Always the same thread gets CPU time

Question

Code is too large, so I'll just copy the part that is problematic.

This is run() method in one class:

public void run(){
try{
    sleep(1000);
    while(true){
          synchronized(space){

        if(end)
          return;

        if(space[X][Y] == null)
          break;

        if(((Ship)space[X][Y]).isDestroyed){
          destroy();
          break;
        }

        if(isThereAnyShipsInTheArea() != 0){
          if(team != ((Ship)space[X][Y + isThereAnyShipsInTheArea()]).team){
            fight(isThereAnyShipsInTheArea());
          }
        }
        else
          move();

        if(isDestroyed){
          destroy();
          break;
        }
    }
    }
}
catch(InterruptedException ie){
  System.out.println("Interrupted exception!");
}

}

This is simulation of Star Trek. Variable team represends to which team the ship belongs. Varable isDestroyed is true if the ship is destroyed in battle or crash when moving. isThereAnyShipsInTheArea() - ship is within range if the distance one or two. space is matrix whit dimensions [90]x[90].

I think problem is in run method, but I'll give you some other methods.
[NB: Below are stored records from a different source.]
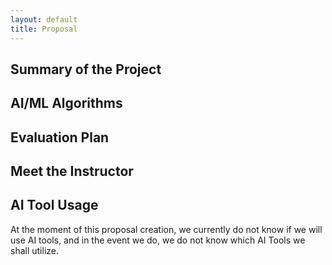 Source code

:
 ```yaml
---
layout: default
title: Proposal
---
```


## Summary of the Project


## AI/ML Algorithms


## Evaluation Plan


## Meet the Instructor


## AI Tool Usage
At the moment of this proposal creation, we currently do not know if we will use AI tools, and in the event we do, we do not know which AI Tools we shall utilize.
    private int isThereAnyShipsInTheArea(){
  if(space[X][Y - 2] instanceof Ship && ((Ship)space[X][Y - 2]).isDestroyed == false)
    return -2;

  if(space[X][Y - 1] instanceof Ship && ((Ship)space[X][Y - 1]).isDestroyed == false)
    return -1;

  if(space[X][Y + 1] instanceof Ship && ((Ship)space[X][Y + 1]).isDestroyed == false)
    return 1;

  if(space[X][Y + 2] instanceof Ship && ((Ship)space[X][Y + 2]).isDestroyed == false)
    return 2;

  return 0;

}

 private synchronized void fight(int meet){


  while(((Ship)svemir[X][Y]).isDestroyed == false && ((Ship)space[X][Y + meet]).isDestroyed == false){
    if(((Ship)space[X][Y]).getProjectile() != 0){
      ((Ship)space[X][Y + meet]).setShield(((Ship)space[X][Y + meet]).getShield() - 1);
      ((Ship)space[X][Y + meet]).setWarp(((Ship)space[X][Y + meet]).getWarp() - 1);
      ((Ship)space[X][Y]).setProjectile(((Ship)space[X][Y]).getProjectile() - 1);

      if(((Ship)space[X][Y + meet]).getShield() == 0 || ((Ship)space[X][Y + meet]).getWarp() == 0){
        ((Ship)space[X][Y + meet]).isDestroyed = true;
        return;
      }
    }

    if(((Ship)space[X][Y + meet]).getProjectile() != 0){
      ((Ship)space[X][Y]).setShield(((Ship)space[X][Y]).getShield() - 1);
      ((Ship)space[X][Y]).setWarp(((Ship)space[X][Y]).getWarp() - 1);
      ((Ship)space[X][Y + meet]).setProjectile(((Ship)space[X][Y + meet]).getProjectile() - 1);

      if(((Ship)space[X][Y]).getShield() == 0 || ((Ship)space[X][Y]).getWarp() == 0){
        this.isDestroyed = true;
        return;
      }

    }

    if(((Ship)space[X][Y]).getProjectile() == 0 && ((Ship)space[X][Y + meet]).getProjectile() == 0)
      return;

  }

}

Answer 1

To me you shouldn't do Thread.sleep() since it doesn't release any resources it grabs. Either schedule your task using ScheduledExecutorService or do wait() and yield() on an object monitor.

Answer 2

Your sleep is outside of your while(true) block, so instead of sleeping for a second every loop, you sleep once and then go into a tight loop.

Put the sleep at the end of the while(true) block, so you sleep once for every iteration of the loop. Ideally it should be just after the release of the synchronization on the space array.

Actually, full array scanning is far from ideal on finding items. Might want to look into keeping lists of items. Just to get an idea, a 1000x1000 array that has 20 items in it (space is big and mostly empty) will take 1,000,000 checks as you pass over the array, but if you reorganize your checks to be base on the items, you could probably get away with just 1000 or less checks.

For example, a list of ships:

for (Ship ship : ships) {
   if (!ship.engaged()) {
     ship.scanForEnemies();
   }
   if (ship.detectEnemies()) {
     ship.attack();
   }
}

might only have to loop through a dozen or fewer ships, checking a few hundred locations. If you are wondering how the above code works, in my example, the ship would have been constructed with a space array, that it kept a reference to.